Activity> Retype the following data exactly, but leave its pictures out.

··· Data supplied

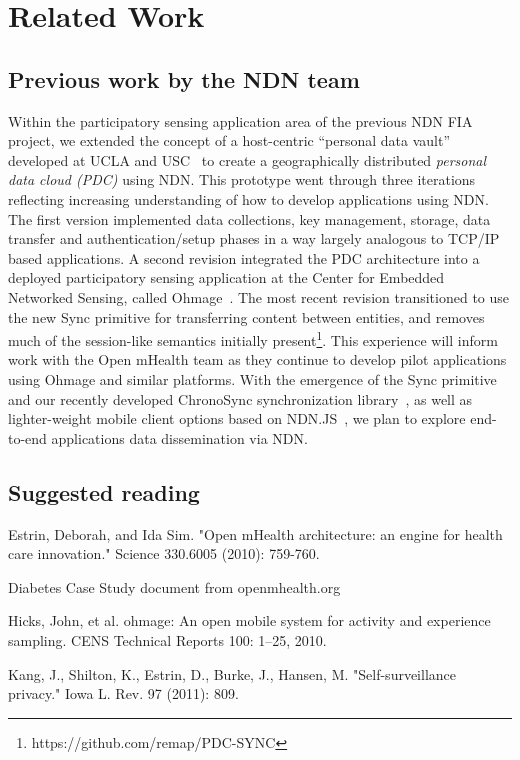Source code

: \section{Related Work}

\subsection{Previous work by the NDN team}

Within the participatory sensing application area of the previous NDN
FIA project, we extended the concept of a host-centric ``personal data
vault'' developed at UCLA and USC~\cite{mun2010personal} to create a
geographically distributed \emph{personal data cloud (PDC)} using NDN.
This prototype went through three iterations reflecting increasing
understanding of how to develop applications using NDN.   The first
version implemented data collections, key management, storage, data
transfer and authentication/setup phases in a way largely analogous to
TCP/IP based applications.  A second revision integrated the PDC
architecture into a deployed participatory sensing application at the
Center for Embedded Networked Sensing, called
Ohmage~\cite{ramanathan2012ohmage}.
The most recent revision transitioned to use the
new Sync primitive for transferring content between entities, and removes
much of the session-like semantics initially
present\footnote{https://github.com/remap/PDC-SYNC}. This experience
will inform work with the Open mHealth team as they continue to develop
pilot applications using Ohmage and similar platforms. With the emergence
of the Sync primitive and our recently developed
ChronoSync synchronization library~\cite{Afanasyev13:CHRONOSYNC}, as well as lighter-weight mobile client
options based on NDN.JS~\cite{ndn-js-NOMEN}, we plan to explore end-to-end applications data dissemination via NDN.


\subsection{Suggested reading}

Estrin, Deborah, and Ida Sim. "Open mHealth architecture: an engine for health care innovation." Science 330.6005 (2010): 759-760.

Diabetes Case Study document from openmhealth.org 

Hicks, John, et al. ohmage: An open mobile system for activity and experience sampling. CENS Technical Reports 100: 1–25, 2010.

Kang, J., Shilton, K., Estrin, D., Burke, J., Hansen, M. "Self-surveillance privacy." Iowa L. Rev. 97 (2011): 809.
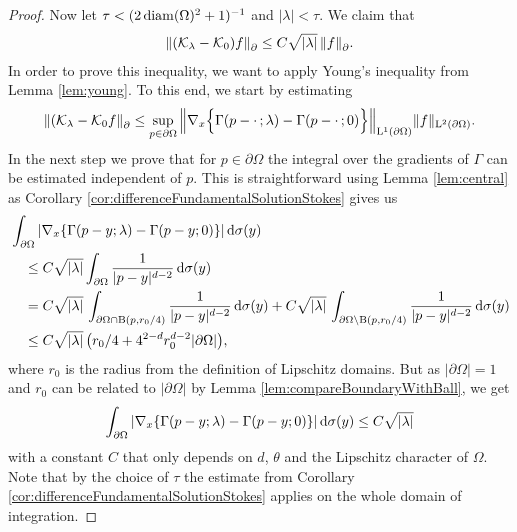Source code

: \begin{proof}
  Now let $\tau < (2 \operatorname{diam}(\Omega)^2 + 1)^{-1}$ and $|\lambda| < \tau$.
  We claim that
  \begin{align*}
    \| (\mathcal{K}_\lambda - \mathcal{K}_0) f\|^{}_\partial \leq C \sqrt{|\lambda|}\, \|f\|^{}_\partial.
  \end{align*}
  In order to prove this inequality, we want to apply Young's inequality from Lemma \ref{lem:young}. To this end, we start by estimating
  \begin{align*}
    \| (\mathcal{K}_\lambda - \mathcal{K}_0 f\|^{}_\partial 
    \leq \sup_{p \in \partial\Omega} \Big\| \nabla_x \Big\{ \Gamma(p - \cdot\,; \lambda) - \Gamma(p - \cdot\,; 0) \Big\} \Big\|_{\mathrm{L}^1(\partial\Omega)} \| f\|_{\mathrm{L}^2(\partial\Omega)}.
  \end{align*}
  In the next step we prove that for $p \in \partial\Omega$ the integral over the gradients of $\Gamma$ can be estimated independent of $p$.
  This is straightforward using Lemma \ref{lem:central} as Corollary \ref{cor:differenceFundamentalSolutionStokes} gives us
  \begin{align*}
    &\int_{\partial\Omega} | \nabla_x \{ \Gamma(p - y; \lambda) - \Gamma(p - y; 0) \} | \, {\operatorname{d}\!{\sigma}}(y)\\
    &\quad\leq C \sqrt{|\lambda|} \int_{\partial\Omega} \frac{1}{|p - y|^{d - 2}} \, {\operatorname{d}\!{\sigma}}(y) \\
    &\quad= C \sqrt{|\lambda|}\, \int_{\partial\Omega \cap \mathrm{B}(p, r_0/4)} \frac{1}{|p - y|^{d - 2}} \, {\operatorname{d}\!{\sigma}}(y) + C \sqrt{|\lambda|}\, \int_{\partial\Omega \setminus \mathrm{B}(p, r_0/4)} \frac{1}{|p - y|^{d - 2}} \, {\operatorname{d}\!{\sigma}}(y) \\
    &\quad\leq C \sqrt{|\lambda|} \,\big( r_0/4 + 4^{2 - d} r_0^{d - 2} |\partial\Omega| \big),
  \end{align*}
  where $r_0$ is the radius from the definition of Lipschitz domains.
  But as $|\partial\Omega| = 1$ and $r_0$ can be related to $|\partial\Omega|$ by Lemma \ref{lem:compareBoundaryWithBall}, we get
  \begin{align*}
    \int_{\partial\Omega} |\nabla_x \{\Gamma(p - y; \lambda) - \Gamma(p - y; 0) \} | \, {\operatorname{d}\!{\sigma}}(y) \leq C \sqrt{|\lambda|}
  \end{align*}
  with a constant $C$ that only depends on $d$, $\theta$ and the Lipschitz character of $\Omega$.
  Note that by the choice of $\tau$ the estimate from Corollary \ref{cor:differenceFundamentalSolutionStokes} applies on the whole domain of integration.


\end{proof}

······

Output for this task>
Source code

: \section{Related Work}

\subsection{Previous work by the NDN team}

Within the participatory sensing application area of the previous NDN
FIA project, we extended the concept of a host-centric ``personal data
vault'' developed at UCLA and USC~\cite{mun2010personal} to create a
geographically distributed \emph{personal data cloud (PDC)} using NDN.
This prototype went through three iterations reflecting increasing
understanding of how to develop applications using NDN.   The first
version implemented data collections, key management, storage, data
transfer and authentication/setup phases in a way largely analogous to
TCP/IP based applications.  A second revision integrated the PDC
architecture into a deployed participatory sensing application at the
Center for Embedded Networked Sensing, called
Ohmage~\cite{ramanathan2012ohmage}.
The most recent revision transitioned to use the
new Sync primitive for transferring content between entities, and removes
much of the session-like semantics initially
present\footnote{https://github.com/remap/PDC-SYNC}. This experience
will inform work with the Open mHealth team as they continue to develop
pilot applications using Ohmage and similar platforms. With the emergence
of the Sync primitive and our recently developed
ChronoSync synchronization library~\cite{Afanasyev13:CHRONOSYNC}, as well as lighter-weight mobile client
options based on NDN.JS~\cite{ndn-js-NOMEN}, we plan to explore end-to-end applications data dissemination via NDN.


\subsection{Suggested reading}

Estrin, Deborah, and Ida Sim. "Open mHealth architecture: an engine for health care innovation." Science 330.6005 (2010): 759-760.

Diabetes Case Study document from openmhealth.org 

Hicks, John, et al. ohmage: An open mobile system for activity and experience sampling. CENS Technical Reports 100: 1–25, 2010.

Kang, J., Shilton, K., Estrin, D., Burke, J., Hansen, M. "Self-surveillance privacy." Iowa L. Rev. 97 (2011): 809.
Source code

: \begin{proof}
  Now let $\tau < (2 \operatorname{diam}(\Omega)^2 + 1)^{-1}$ and $|\lambda| < \tau$.
  We claim that
  \begin{align*}
    \| (\mathcal{K}_\lambda - \mathcal{K}_0) f\|^{}_\partial \leq C \sqrt{|\lambda|}\, \|f\|^{}_\partial.
  \end{align*}
  In order to prove this inequality, we want to apply Young's inequality from Lemma \ref{lem:young}. To this end, we start by estimating
  \begin{align*}
    \| (\mathcal{K}_\lambda - \mathcal{K}_0 f\|^{}_\partial 
    \leq \sup_{p \in \partial\Omega} \Big\| \nabla_x \Big\{ \Gamma(p - \cdot\,; \lambda) - \Gamma(p - \cdot\,; 0) \Big\} \Big\|_{\mathrm{L}^1(\partial\Omega)} \| f\|_{\mathrm{L}^2(\partial\Omega)}.
  \end{align*}
  In the next step we prove that for $p \in \partial\Omega$ the integral over the gradients of $\Gamma$ can be estimated independent of $p$.
  This is straightforward using Lemma \ref{lem:central} as Corollary \ref{cor:differenceFundamentalSolutionStokes} gives us
  \begin{align*}
    &\int_{\partial\Omega} | \nabla_x \{ \Gamma(p - y; \lambda) - \Gamma(p - y; 0) \} | \, {\operatorname{d}\!{\sigma}}(y)\\
    &\quad\leq C \sqrt{|\lambda|} \int_{\partial\Omega} \frac{1}{|p - y|^{d - 2}} \, {\operatorname{d}\!{\sigma}}(y) \\
    &\quad= C \sqrt{|\lambda|}\, \int_{\partial\Omega \cap \mathrm{B}(p, r_0/4)} \frac{1}{|p - y|^{d - 2}} \, {\operatorname{d}\!{\sigma}}(y) + C \sqrt{|\lambda|}\, \int_{\partial\Omega \setminus \mathrm{B}(p, r_0/4)} \frac{1}{|p - y|^{d - 2}} \, {\operatorname{d}\!{\sigma}}(y) \\
    &\quad\leq C \sqrt{|\lambda|} \,\big( r_0/4 + 4^{2 - d} r_0^{d - 2} |\partial\Omega| \big),
  \end{align*}
  where $r_0$ is the radius from the definition of Lipschitz domains.
  But as $|\partial\Omega| = 1$ and $r_0$ can be related to $|\partial\Omega|$ by Lemma \ref{lem:compareBoundaryWithBall}, we get
  \begin{align*}
    \int_{\partial\Omega} |\nabla_x \{\Gamma(p - y; \lambda) - \Gamma(p - y; 0) \} | \, {\operatorname{d}\!{\sigma}}(y) \leq C \sqrt{|\lambda|}
  \end{align*}
  with a constant $C$ that only depends on $d$, $\theta$ and the Lipschitz character of $\Omega$.
  Note that by the choice of $\tau$ the estimate from Corollary \ref{cor:differenceFundamentalSolutionStokes} applies on the whole domain of integration.


\end{proof}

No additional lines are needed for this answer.